_Your instructions_.
In your copy, reproduce each entry exactly and leave out the pictures.

_Stored dataset items_.
——

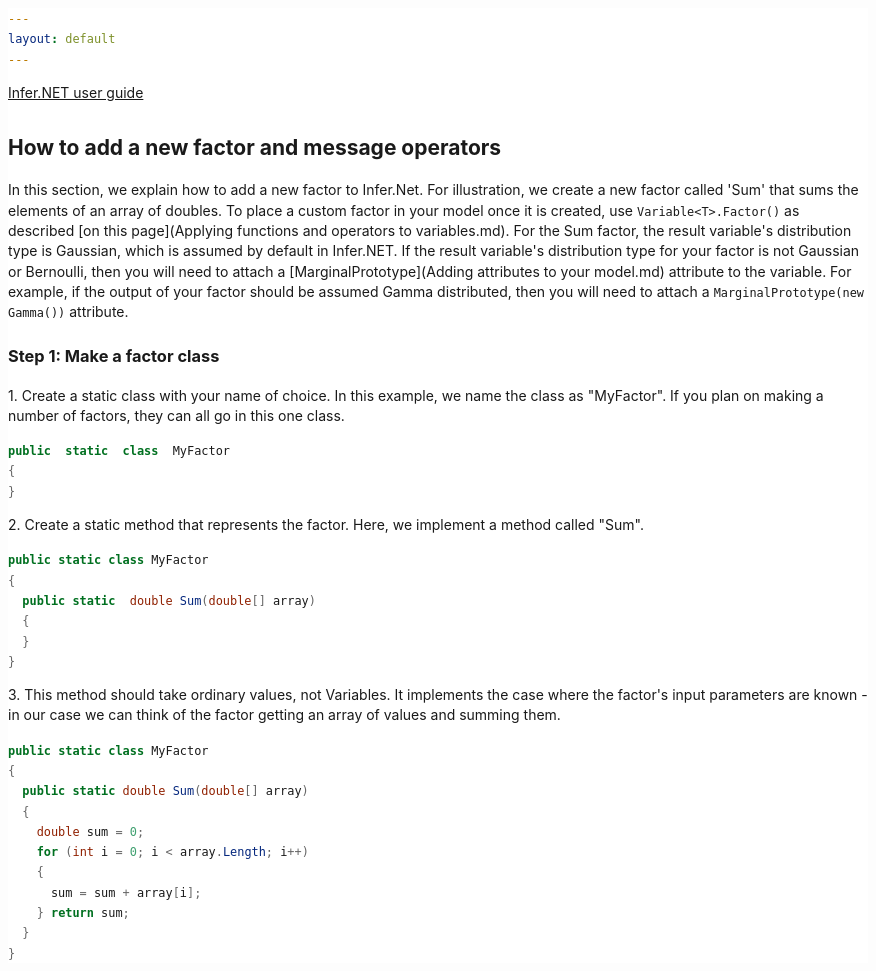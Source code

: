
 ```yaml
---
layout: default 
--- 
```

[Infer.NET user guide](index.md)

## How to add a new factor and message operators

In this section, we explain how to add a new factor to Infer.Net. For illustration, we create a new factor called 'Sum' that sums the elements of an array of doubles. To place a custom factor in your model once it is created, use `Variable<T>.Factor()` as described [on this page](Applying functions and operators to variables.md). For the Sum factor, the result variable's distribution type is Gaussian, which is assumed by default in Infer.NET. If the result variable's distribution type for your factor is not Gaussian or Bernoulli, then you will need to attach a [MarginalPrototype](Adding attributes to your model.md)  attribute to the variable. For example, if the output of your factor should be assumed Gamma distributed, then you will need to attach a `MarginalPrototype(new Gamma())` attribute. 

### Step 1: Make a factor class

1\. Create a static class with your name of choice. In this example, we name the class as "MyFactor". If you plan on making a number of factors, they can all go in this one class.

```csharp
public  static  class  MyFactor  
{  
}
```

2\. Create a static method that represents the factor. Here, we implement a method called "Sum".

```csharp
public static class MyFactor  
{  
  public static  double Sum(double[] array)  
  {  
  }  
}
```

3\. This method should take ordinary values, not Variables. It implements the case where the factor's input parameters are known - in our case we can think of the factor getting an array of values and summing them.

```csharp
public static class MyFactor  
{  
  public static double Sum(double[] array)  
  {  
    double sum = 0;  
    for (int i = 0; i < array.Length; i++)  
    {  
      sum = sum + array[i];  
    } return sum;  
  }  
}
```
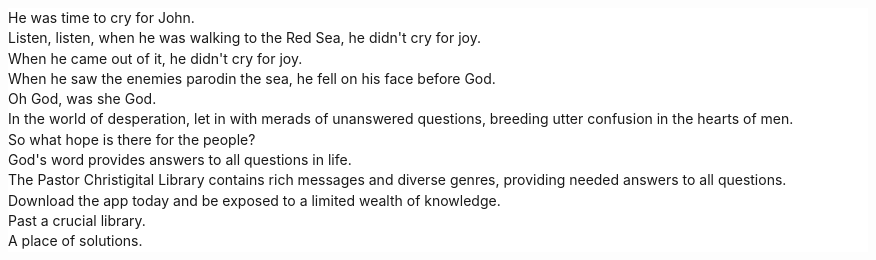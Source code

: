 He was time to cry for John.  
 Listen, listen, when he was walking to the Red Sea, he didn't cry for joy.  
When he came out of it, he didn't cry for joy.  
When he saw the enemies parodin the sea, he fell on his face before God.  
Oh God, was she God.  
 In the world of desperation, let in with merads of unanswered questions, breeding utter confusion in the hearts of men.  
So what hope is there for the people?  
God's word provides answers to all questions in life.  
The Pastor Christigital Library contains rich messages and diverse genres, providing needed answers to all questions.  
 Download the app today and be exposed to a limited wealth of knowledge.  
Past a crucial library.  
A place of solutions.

——

_Finished exercise_.
Source code

:
 ```yaml
---
layout: default 
--- 
```

[Infer.NET user guide](index.md)

## How to add a new factor and message operators

In this section, we explain how to add a new factor to Infer.Net. For illustration, we create a new factor called 'Sum' that sums the elements of an array of doubles. To place a custom factor in your model once it is created, use `Variable<T>.Factor()` as described [on this page](Applying functions and operators to variables.md). For the Sum factor, the result variable's distribution type is Gaussian, which is assumed by default in Infer.NET. If the result variable's distribution type for your factor is not Gaussian or Bernoulli, then you will need to attach a [MarginalPrototype](Adding attributes to your model.md)  attribute to the variable. For example, if the output of your factor should be assumed Gamma distributed, then you will need to attach a `MarginalPrototype(new Gamma())` attribute. 

### Step 1: Make a factor class

1\. Create a static class with your name of choice. In this example, we name the class as "MyFactor". If you plan on making a number of factors, they can all go in this one class.

```csharp
public  static  class  MyFactor  
{  
}
```

2\. Create a static method that represents the factor. Here, we implement a method called "Sum".

```csharp
public static class MyFactor  
{  
  public static  double Sum(double[] array)  
  {  
  }  
}
```

3\. This method should take ordinary values, not Variables. It implements the case where the factor's input parameters are known - in our case we can think of the factor getting an array of values and summing them.

```csharp
public static class MyFactor  
{  
  public static double Sum(double[] array)  
  {  
    double sum = 0;  
    for (int i = 0; i < array.Length; i++)  
    {  
      sum = sum + array[i];  
    } return sum;  
  }  
}
```
Source code

: He was time to cry for John.  
 Listen, listen, when he was walking to the Red Sea, he didn't cry for joy.  
When he came out of it, he didn't cry for joy.  
When he saw the enemies parodin the sea, he fell on his face before God.  
Oh God, was she God.  
 In the world of desperation, let in with merads of unanswered questions, breeding utter confusion in the hearts of men.  
So what hope is there for the people?  
God's word provides answers to all questions in life.  
The Pastor Christigital Library contains rich messages and diverse genres, providing needed answers to all questions.  
 Download the app today and be exposed to a limited wealth of knowledge.  
Past a crucial library.  
A place of solutions.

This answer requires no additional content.